Spring Issue: Hot Off the Press

As we move into our second year of publishing Right Sizing, my job takes me to the diverse regions of British Columbia. I’ve gone from Vancouver Island centres like Port Renfrew, Cowichan Lake and Campbell River to small towns on the mainland’s Sunshine Coast. Inland, I’ve explored Merritt, Salmon Arm, Golden, Nelson, Osoyoos and Penticton. I’ve also been spending time in booming regional hubs like beautiful Victoria, Nanaimo, Kelowna and Kamloops, plus my North Vancouver home makes visiting places like Pemberton easy. What do these communities have in common?

When meeting with economic development directors, developers, realtors and builders, I’m not only amazed to find great lifestyle and property values, but surprised by the incredible need for employees–everywhere. I believe the rich job market and need for workers right now in smaller cities and towns in B.C.’s great untold story.

From jobs in tourism, high-tech and building to heavy industry, B.C.’s low unemployment rate translates into rich opportunities to accompany any potential small-town relocation (page 38). Whether that might include building a new custom home in one of B.C.’s resort-style communities (page 50) or buying a brand-new condo or town home from a long list of stunning new B.C. developments (page 30), we’ve got the insider advice you need to move with confidence. If you’ve ever dreamed of opening your own business, the conditions in B.C. today are ripe for that, too (page 60).

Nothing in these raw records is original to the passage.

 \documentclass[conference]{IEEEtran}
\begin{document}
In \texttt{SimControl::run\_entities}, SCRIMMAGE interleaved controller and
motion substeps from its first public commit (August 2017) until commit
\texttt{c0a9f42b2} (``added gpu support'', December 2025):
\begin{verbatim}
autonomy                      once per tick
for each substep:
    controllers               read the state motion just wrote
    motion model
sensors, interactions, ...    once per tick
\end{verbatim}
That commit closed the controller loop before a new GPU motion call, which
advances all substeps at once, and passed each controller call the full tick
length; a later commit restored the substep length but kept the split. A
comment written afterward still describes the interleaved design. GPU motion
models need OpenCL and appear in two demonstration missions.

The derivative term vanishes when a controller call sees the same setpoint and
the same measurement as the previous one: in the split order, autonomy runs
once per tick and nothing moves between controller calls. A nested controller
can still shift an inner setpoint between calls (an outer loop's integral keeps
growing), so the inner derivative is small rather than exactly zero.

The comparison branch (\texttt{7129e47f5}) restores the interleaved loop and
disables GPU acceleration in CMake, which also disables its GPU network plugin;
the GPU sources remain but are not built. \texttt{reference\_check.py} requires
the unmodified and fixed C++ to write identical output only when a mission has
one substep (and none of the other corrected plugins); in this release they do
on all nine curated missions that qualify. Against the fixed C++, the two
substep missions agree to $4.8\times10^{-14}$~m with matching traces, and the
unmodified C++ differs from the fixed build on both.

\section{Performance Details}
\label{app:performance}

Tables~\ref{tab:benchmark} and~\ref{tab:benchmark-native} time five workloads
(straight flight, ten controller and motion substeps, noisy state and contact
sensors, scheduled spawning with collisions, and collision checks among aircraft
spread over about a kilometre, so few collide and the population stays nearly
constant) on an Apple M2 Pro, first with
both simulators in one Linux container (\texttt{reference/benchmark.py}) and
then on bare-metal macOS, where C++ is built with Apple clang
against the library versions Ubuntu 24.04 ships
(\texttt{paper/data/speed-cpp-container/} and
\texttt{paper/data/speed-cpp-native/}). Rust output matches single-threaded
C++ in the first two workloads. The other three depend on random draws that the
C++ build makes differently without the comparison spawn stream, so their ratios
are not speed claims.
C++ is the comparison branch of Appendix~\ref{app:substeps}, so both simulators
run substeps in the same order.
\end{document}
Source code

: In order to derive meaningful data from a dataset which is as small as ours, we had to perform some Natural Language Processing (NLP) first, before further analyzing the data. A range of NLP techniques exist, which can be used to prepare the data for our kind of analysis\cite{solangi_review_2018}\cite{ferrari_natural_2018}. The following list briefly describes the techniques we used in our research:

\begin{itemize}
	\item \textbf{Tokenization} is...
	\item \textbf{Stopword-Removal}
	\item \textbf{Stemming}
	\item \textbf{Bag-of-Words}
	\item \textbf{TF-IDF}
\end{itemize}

Of course, the Lower Mainland has job openings as well–but if workers can often earn the same amount in a place where homes are not $1-million-plus but between $400,000 and $600,000 (page 14), well, that leaves a lot of extra money. That disposable income can translate into leisure travel, or even a second home, in a destination like southern California’s Coachella Valley (page 56).

My family has enjoyed living in Vancouver for the past 25 years, but as my children graduate from university and start looking to build their own nests, none of us can imagine how they can buy a house in Vancouver. The prospects for them, of finding fulfilling jobs and achieving home ownership, are certainly looking a lot better in smaller cities and towns.

When my wife and I eventually move, I know she will be concened about maintaining and building her social network, so we’ll definitely look at communities like Predator Ridge, to Vernon’s south, which has become the gold standard for organized social activities and events to bring residents together (page 25). Also top of mind for us will be everyday concerns like the caf├ęs and restaurants in the area (page 18) and hobbies like cycling, even if it means staying in the game with an e-bike (page 21).

I know we’re not alone in considering this new realty and, despite the correction taking place in big-city property markets, smaller centres are looking like a great option for us down-sizers or our children, who can’t afford a home in the Vancouver area and are searching for a right-sized reality.